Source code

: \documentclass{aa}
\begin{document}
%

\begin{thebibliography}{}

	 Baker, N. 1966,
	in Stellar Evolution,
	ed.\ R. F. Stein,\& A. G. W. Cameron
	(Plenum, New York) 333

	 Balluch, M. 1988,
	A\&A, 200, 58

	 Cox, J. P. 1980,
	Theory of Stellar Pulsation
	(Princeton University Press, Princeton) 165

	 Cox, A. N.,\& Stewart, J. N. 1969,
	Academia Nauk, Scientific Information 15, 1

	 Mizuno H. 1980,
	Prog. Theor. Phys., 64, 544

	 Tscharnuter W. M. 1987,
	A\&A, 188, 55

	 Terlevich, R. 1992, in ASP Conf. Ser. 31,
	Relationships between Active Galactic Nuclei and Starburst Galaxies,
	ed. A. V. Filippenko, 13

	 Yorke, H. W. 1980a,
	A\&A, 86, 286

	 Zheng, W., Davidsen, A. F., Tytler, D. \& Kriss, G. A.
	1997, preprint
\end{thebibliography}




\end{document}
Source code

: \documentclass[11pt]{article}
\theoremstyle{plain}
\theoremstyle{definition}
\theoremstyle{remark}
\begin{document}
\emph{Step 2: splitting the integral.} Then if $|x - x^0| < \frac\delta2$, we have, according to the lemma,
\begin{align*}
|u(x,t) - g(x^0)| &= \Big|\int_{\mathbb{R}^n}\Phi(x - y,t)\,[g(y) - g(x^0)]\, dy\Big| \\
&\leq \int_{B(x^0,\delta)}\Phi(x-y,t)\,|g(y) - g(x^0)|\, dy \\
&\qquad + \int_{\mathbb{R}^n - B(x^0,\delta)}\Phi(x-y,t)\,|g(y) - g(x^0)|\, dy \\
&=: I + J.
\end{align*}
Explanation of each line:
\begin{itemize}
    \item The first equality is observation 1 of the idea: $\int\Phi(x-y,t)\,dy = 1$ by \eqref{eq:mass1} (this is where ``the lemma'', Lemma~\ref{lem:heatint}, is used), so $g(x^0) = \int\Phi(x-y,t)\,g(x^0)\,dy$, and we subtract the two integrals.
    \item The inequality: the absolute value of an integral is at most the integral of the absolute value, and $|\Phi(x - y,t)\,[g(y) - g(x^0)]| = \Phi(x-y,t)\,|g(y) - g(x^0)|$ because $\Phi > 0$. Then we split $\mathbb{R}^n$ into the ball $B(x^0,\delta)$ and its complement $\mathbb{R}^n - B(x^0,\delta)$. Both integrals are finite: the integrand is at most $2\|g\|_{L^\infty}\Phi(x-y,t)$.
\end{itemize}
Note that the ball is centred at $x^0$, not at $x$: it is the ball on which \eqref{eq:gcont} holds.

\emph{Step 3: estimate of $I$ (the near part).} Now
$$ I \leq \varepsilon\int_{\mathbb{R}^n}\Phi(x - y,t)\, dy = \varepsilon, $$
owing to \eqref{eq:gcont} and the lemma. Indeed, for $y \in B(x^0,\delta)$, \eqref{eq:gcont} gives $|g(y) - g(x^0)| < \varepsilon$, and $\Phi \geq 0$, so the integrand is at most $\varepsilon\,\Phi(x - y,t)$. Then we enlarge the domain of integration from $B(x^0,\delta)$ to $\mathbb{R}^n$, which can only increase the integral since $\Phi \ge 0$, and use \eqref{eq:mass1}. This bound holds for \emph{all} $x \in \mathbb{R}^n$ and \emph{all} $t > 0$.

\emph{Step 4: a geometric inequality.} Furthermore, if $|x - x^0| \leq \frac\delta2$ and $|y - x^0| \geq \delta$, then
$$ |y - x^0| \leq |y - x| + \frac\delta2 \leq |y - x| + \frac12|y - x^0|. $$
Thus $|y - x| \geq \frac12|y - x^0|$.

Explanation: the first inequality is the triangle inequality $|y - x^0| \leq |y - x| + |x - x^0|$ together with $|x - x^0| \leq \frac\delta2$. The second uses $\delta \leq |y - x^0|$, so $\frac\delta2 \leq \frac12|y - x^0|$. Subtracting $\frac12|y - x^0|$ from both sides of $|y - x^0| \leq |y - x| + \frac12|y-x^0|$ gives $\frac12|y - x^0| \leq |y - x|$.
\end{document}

**WORK TASK**
Transcribe verbatim. Cover the lines from the first line of the entries above to the line containing "the two integrals.", inclusive.

**COMPLETED TASK**
Source code

: \documentclass{aa}
\begin{document}
%

\begin{thebibliography}{}

	 Baker, N. 1966,
	in Stellar Evolution,
	ed.\ R. F. Stein,\& A. G. W. Cameron
	(Plenum, New York) 333

	 Balluch, M. 1988,
	A\&A, 200, 58

	 Cox, J. P. 1980,
	Theory of Stellar Pulsation
	(Princeton University Press, Princeton) 165

	 Cox, A. N.,\& Stewart, J. N. 1969,
	Academia Nauk, Scientific Information 15, 1

	 Mizuno H. 1980,
	Prog. Theor. Phys., 64, 544

	 Tscharnuter W. M. 1987,
	A\&A, 188, 55

	 Terlevich, R. 1992, in ASP Conf. Ser. 31,
	Relationships between Active Galactic Nuclei and Starburst Galaxies,
	ed. A. V. Filippenko, 13

	 Yorke, H. W. 1980a,
	A\&A, 86, 286

	 Zheng, W., Davidsen, A. F., Tytler, D. \& Kriss, G. A.
	1997, preprint
\end{thebibliography}




\end{document}
Source code

: \documentclass[11pt]{article}
\theoremstyle{plain}
\theoremstyle{definition}
\theoremstyle{remark}
\begin{document}
\emph{Step 2: splitting the integral.} Then if $|x - x^0| < \frac\delta2$, we have, according to the lemma,
\begin{align*}
|u(x,t) - g(x^0)| &= \Big|\int_{\mathbb{R}^n}\Phi(x - y,t)\,[g(y) - g(x^0)]\, dy\Big| \\
&\leq \int_{B(x^0,\delta)}\Phi(x-y,t)\,|g(y) - g(x^0)|\, dy \\
&\qquad + \int_{\mathbb{R}^n - B(x^0,\delta)}\Phi(x-y,t)\,|g(y) - g(x^0)|\, dy \\
&=: I + J.
\end{align*}
Explanation of each line:
\begin{itemize}
    \item The first equality is observation 1 of the idea: $\int\Phi(x-y,t)\,dy = 1$ by \eqref{eq:mass1} (this is where ``the lemma'', Lemma~\ref{lem:heatint}, is used), so $g(x^0) = \int\Phi(x-y,t)\,g(x^0)\,dy$, and we subtract the two integrals.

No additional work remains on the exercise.